"""

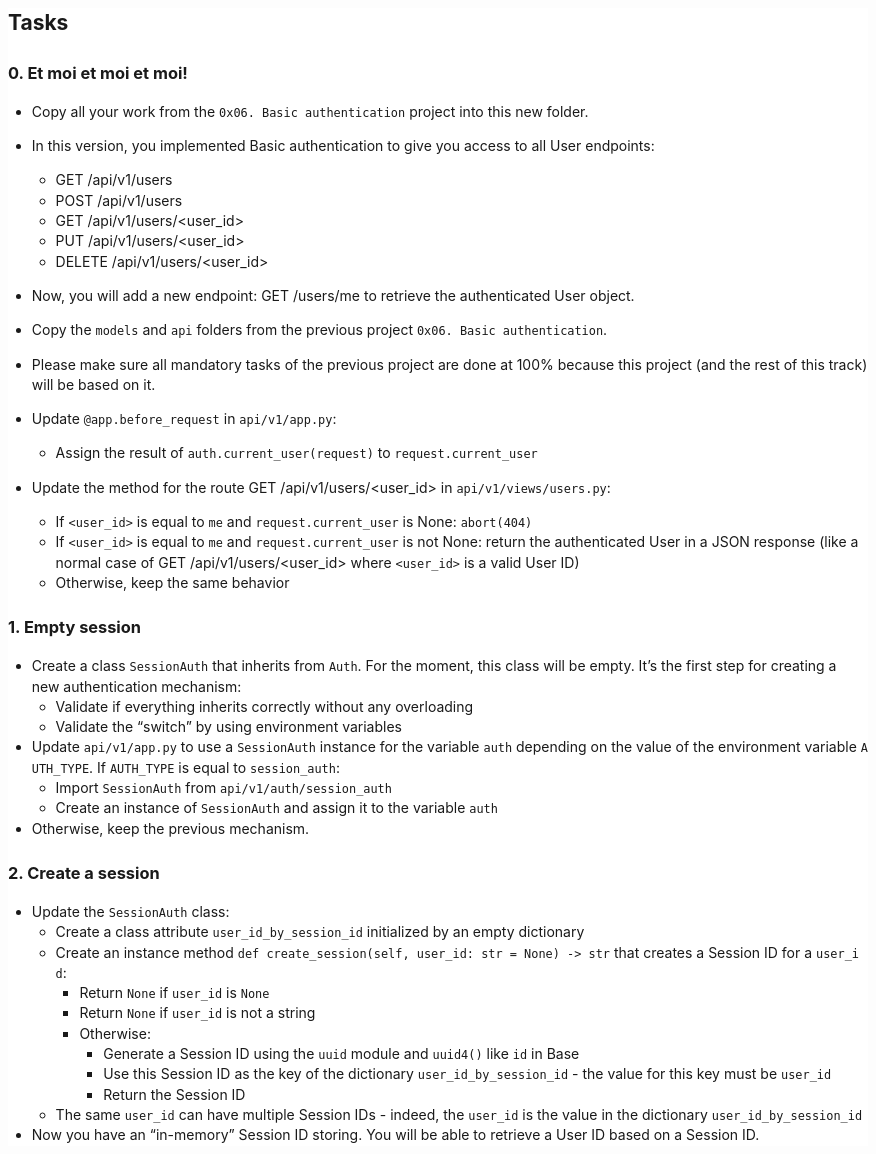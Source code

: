 ## Tasks
### 0. Et moi et moi et moi!
- Copy all your work from the `0x06. Basic authentication` project into this new folder.

- In this version, you implemented Basic authentication to give you access to all User endpoints:

  - GET /api/v1/users
  - POST /api/v1/users
  - GET /api/v1/users/<user_id>
  - PUT /api/v1/users/<user_id>
  - DELETE /api/v1/users/<user_id>

- Now, you will add a new endpoint: GET /users/me to retrieve the authenticated User object.

- Copy the `models` and `api` folders from the previous project `0x06. Basic authentication`.

- Please make sure all mandatory tasks of the previous project are done at 100% because this project (and the rest of this track) will be based on it.

- Update `@app.before_request` in `api/v1/app.py`:
  - Assign the result of `auth.current_user(request)` to `request.current_user`

- Update the method for the route GET /api/v1/users/<user_id> in `api/v1/views/users.py`:
  - If `<user_id>` is equal to `me` and `request.current_user` is None: `abort(404)`
  - If `<user_id>` is equal to `me` and `request.current_user` is not None: return the authenticated User in a JSON response (like a normal case of GET /api/v1/users/<user_id> where `<user_id>` is a valid User ID)
  - Otherwise, keep the same behavior

### 1. Empty session
- Create a class `SessionAuth` that inherits from `Auth`. For the moment, this class will be empty. It’s the first step for creating a new authentication mechanism:
  - Validate if everything inherits correctly without any overloading
  - Validate the “switch” by using environment variables
- Update `api/v1/app.py` to use a `SessionAuth` instance for the variable `auth` depending on the value of the environment variable `AUTH_TYPE`. If `AUTH_TYPE` is equal to `session_auth`:
  - Import `SessionAuth` from `api/v1/auth/session_auth`
  - Create an instance of `SessionAuth` and assign it to the variable `auth`
- Otherwise, keep the previous mechanism.

### 2. Create a session
- Update the `SessionAuth` class:
  - Create a class attribute `user_id_by_session_id` initialized by an empty dictionary
  - Create an instance method `def create_session(self, user_id: str = None) -> str` that creates a Session ID for a `user_id`:
    - Return `None` if `user_id` is `None`
    - Return `None` if `user_id` is not a string
    - Otherwise:
      - Generate a Session ID using the `uuid` module and `uuid4()` like `id` in Base
      - Use this Session ID as the key of the dictionary `user_id_by_session_id` - the value for this key must be `user_id`
      - Return the Session ID
  - The same `user_id` can have multiple Session IDs - indeed, the `user_id` is the value in the dictionary `user_id_by_session_id`
- Now you have an “in-memory” Session ID storing. You will be able to retrieve a User ID based on a Session ID.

"""

-- WHAT NEEDS TO BE DONE --
Would you please write out, exactly and with no other lines, the stretch of the listing above from the line containing "- In this version, you" through the line containing "folders from the"?

-- SOLUTION --
- In this version, you implemented Basic authentication to give you access to all User endpoints:

  - GET /api/v1/users
  - POST /api/v1/users
  - GET /api/v1/users/<user_id>
  - PUT /api/v1/users/<user_id>
  - DELETE /api/v1/users/<user_id>

- Now, you will add a new endpoint: GET /users/me to retrieve the authenticated User object.

- Copy the `models` and `api` folders from the previous project `0x06. Basic authentication`.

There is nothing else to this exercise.